Plain-text document sources
+===+

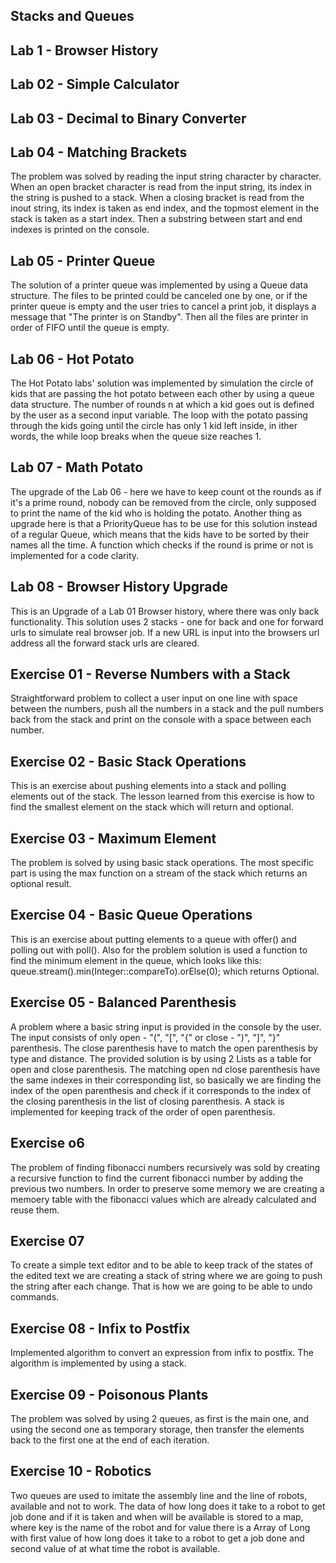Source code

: Stacks and Queues
-

Lab 1 - Browser History
-

Lab 02 - Simple Calculator
-

Lab 03 - Decimal to Binary Converter
-

Lab 04 - Matching Brackets
-

The problem was solved by reading the input string character by character. When an open bracket character is read from the input string, its index in the string is pushed to a stack. When a closing bracket is read from the inout string, its index is taken as end index, and the topmost element in the stack is taken as a start index. Then a substring between start and end indexes is printed on the console. 

Lab 05 - Printer Queue
-

The solution of a printer queue was implemented by using a Queue data structure. The files to be printed could be canceled one by one, or if the printer queue is empty and the user tries to cancel a print job, it displays a message that "The printer is on Standby". Then all the files are printer in order of FIFO until the queue is empty. 

Lab 06 - Hot Potato
-

The Hot Potato labs' solution was implemented by simulation the circle of kids that are passing the hot potato between each other by using a queue data structure. The number of rounds n at which a kid goes out is defined by the user as a second input variable. The loop with the potato passing through the kids going until the circle has only 1 kid left inside, in ither words, the while loop breaks when the queue size reaches 1.

Lab 07 - Math Potato
-

The upgrade of the Lab 06 - here we have to keep count ot the rounds as if it's a prime round, nobody can be removed from the circle, only supposed to print the name of the kid who is holding the potato. Another thing as upgrade here is that a PriorityQueue has to be use for this solution instead of a regular Queue, which means that the kids have to be sorted by their names all the time. A function which checks if the round is prime or not is implemented for a code clarity. 

Lab 08 - Browser History Upgrade
-

This is an Upgrade of a Lab 01 Browser history, where there was only back functionality. This solution uses 2 stacks - one for back and one for forward urls to simulate real browser job. If a new URL is input into the browsers url address all the forward stack urls are cleared. 

Exercise 01 - Reverse Numbers with a Stack
-

Straightforward problem to collect a user input on one line with space between the numbers, push all the numbers in a stack and the pull numbers back from the stack and print on the console with a space between each number. 

Exercise 02 - Basic Stack Operations
-

This is an exercise about pushing elements into a stack and polling elements out of the stack. The lesson learned from this exercise is how to find the smallest element on the stack which will return and optional.

Exercise 03 - Maximum Element
-

The problem is solved by using basic stack operations. The most specific part is using the max function on a stream of the stack which returns an optional result. 

Exercise 04 - Basic Queue Operations
-

This is an exercise about putting elements to a queue with offer() and polling out with poll(). Also for the problem
solution is used a function to find the minimum element in the queue, which looks like this:
queue.stream().min(Integer::compareTo).orElse(0); which returns Optional.

Exercise 05 - Balanced Parenthesis
-

A problem where a basic string input is provided in the console by the user. The input consists of only open - "(", "[", "{" 
or close - ")", "]", "}" parenthesis. The close parenthesis have to match the open parenthesis by type and distance. 
The provided solution is by using 2 Lists as a table for open and close parenthesis. The matching open nd close parenthesis
have the same indexes in their corresponding list, so basically we are finding the index of the open parenthesis and check
if it corresponds to the index of the closing parenthesis in the list of closing parenthesis. A stack is implemented for 
keeping track of the order of open parenthesis.

Exercise o6
-

The problem of finding fibonacci numbers recursively was sold by creating a recursive function to find the current
fibonacci number by adding the previous two numbers. In order to preserve some memory we are creating a memoery table
with the fibonacci values which are already calculated and reuse them. 

Exercise 07
-

To create a simple text editor and to be able to keep track of the states of the edited text we are creating a stack of 
string where we are going to push the string after each change. That is how we are going to be able to undo commands.

Exercise 08 - Infix to Postfix
-

Implemented algorithm to convert an expression from infix to postfix. The algorithm is implemented by using a stack.

Exercise 09 - Poisonous Plants
-

The problem was solved by using 2 queues, as first is the main one, and using the second one as temporary storage, then
transfer the elements back to the first one at the end of each iteration. 

Exercise 10 - Robotics
-

Two queues are used to imitate the assembly line and the line of robots, available and not to work. The data of how long 
does it take to a robot to get job done and if it is taken and when will be available is stored to a map, where key is
the name of the robot and for value there is a Array of Long with first value of how long does it take to a robot to get
a job done and second value of at what time the robot is available.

+===+

- [Task]: Each record should be given again exactly, with no picture carried over.

- [Task answer]:
Source code

: Stacks and Queues
-

Lab 1 - Browser History
-

Lab 02 - Simple Calculator
-

Lab 03 - Decimal to Binary Converter
-

Lab 04 - Matching Brackets
-

The problem was solved by reading the input string character by character. When an open bracket character is read from the input string, its index in the string is pushed to a stack. When a closing bracket is read from the inout string, its index is taken as end index, and the topmost element in the stack is taken as a start index. Then a substring between start and end indexes is printed on the console. 

Lab 05 - Printer Queue
-

The solution of a printer queue was implemented by using a Queue data structure. The files to be printed could be canceled one by one, or if the printer queue is empty and the user tries to cancel a print job, it displays a message that "The printer is on Standby". Then all the files are printer in order of FIFO until the queue is empty. 

Lab 06 - Hot Potato
-

The Hot Potato labs' solution was implemented by simulation the circle of kids that are passing the hot potato between each other by using a queue data structure. The number of rounds n at which a kid goes out is defined by the user as a second input variable. The loop with the potato passing through the kids going until the circle has only 1 kid left inside, in ither words, the while loop breaks when the queue size reaches 1.

Lab 07 - Math Potato
-

The upgrade of the Lab 06 - here we have to keep count ot the rounds as if it's a prime round, nobody can be removed from the circle, only supposed to print the name of the kid who is holding the potato. Another thing as upgrade here is that a PriorityQueue has to be use for this solution instead of a regular Queue, which means that the kids have to be sorted by their names all the time. A function which checks if the round is prime or not is implemented for a code clarity. 

Lab 08 - Browser History Upgrade
-

This is an Upgrade of a Lab 01 Browser history, where there was only back functionality. This solution uses 2 stacks - one for back and one for forward urls to simulate real browser job. If a new URL is input into the browsers url address all the forward stack urls are cleared. 

Exercise 01 - Reverse Numbers with a Stack
-

Straightforward problem to collect a user input on one line with space between the numbers, push all the numbers in a stack and the pull numbers back from the stack and print on the console with a space between each number. 

Exercise 02 - Basic Stack Operations
-

This is an exercise about pushing elements into a stack and polling elements out of the stack. The lesson learned from this exercise is how to find the smallest element on the stack which will return and optional.

Exercise 03 - Maximum Element
-

The problem is solved by using basic stack operations. The most specific part is using the max function on a stream of the stack which returns an optional result. 

Exercise 04 - Basic Queue Operations
-

This is an exercise about putting elements to a queue with offer() and polling out with poll(). Also for the problem
solution is used a function to find the minimum element in the queue, which looks like this:
queue.stream().min(Integer::compareTo).orElse(0); which returns Optional.

Exercise 05 - Balanced Parenthesis
-

A problem where a basic string input is provided in the console by the user. The input consists of only open - "(", "[", "{" 
or close - ")", "]", "}" parenthesis. The close parenthesis have to match the open parenthesis by type and distance. 
The provided solution is by using 2 Lists as a table for open and close parenthesis. The matching open nd close parenthesis
have the same indexes in their corresponding list, so basically we are finding the index of the open parenthesis and check
if it corresponds to the index of the closing parenthesis in the list of closing parenthesis. A stack is implemented for 
keeping track of the order of open parenthesis.

Exercise o6
-

The problem of finding fibonacci numbers recursively was sold by creating a recursive function to find the current
fibonacci number by adding the previous two numbers. In order to preserve some memory we are creating a memoery table
with the fibonacci values which are already calculated and reuse them. 

Exercise 07
-

To create a simple text editor and to be able to keep track of the states of the edited text we are creating a stack of 
string where we are going to push the string after each change. That is how we are going to be able to undo commands.

Exercise 08 - Infix to Postfix
-

Implemented algorithm to convert an expression from infix to postfix. The algorithm is implemented by using a stack.

Exercise 09 - Poisonous Plants
-

The problem was solved by using 2 queues, as first is the main one, and using the second one as temporary storage, then
transfer the elements back to the first one at the end of each iteration. 

Exercise 10 - Robotics
-

Two queues are used to imitate the assembly line and the line of robots, available and not to work. The data of how long 
does it take to a robot to get job done and if it is taken and when will be available is stored to a map, where key is
the name of the robot and for value there is a Array of Long with first value of how long does it take to a robot to get
a job done and second value of at what time the robot is available.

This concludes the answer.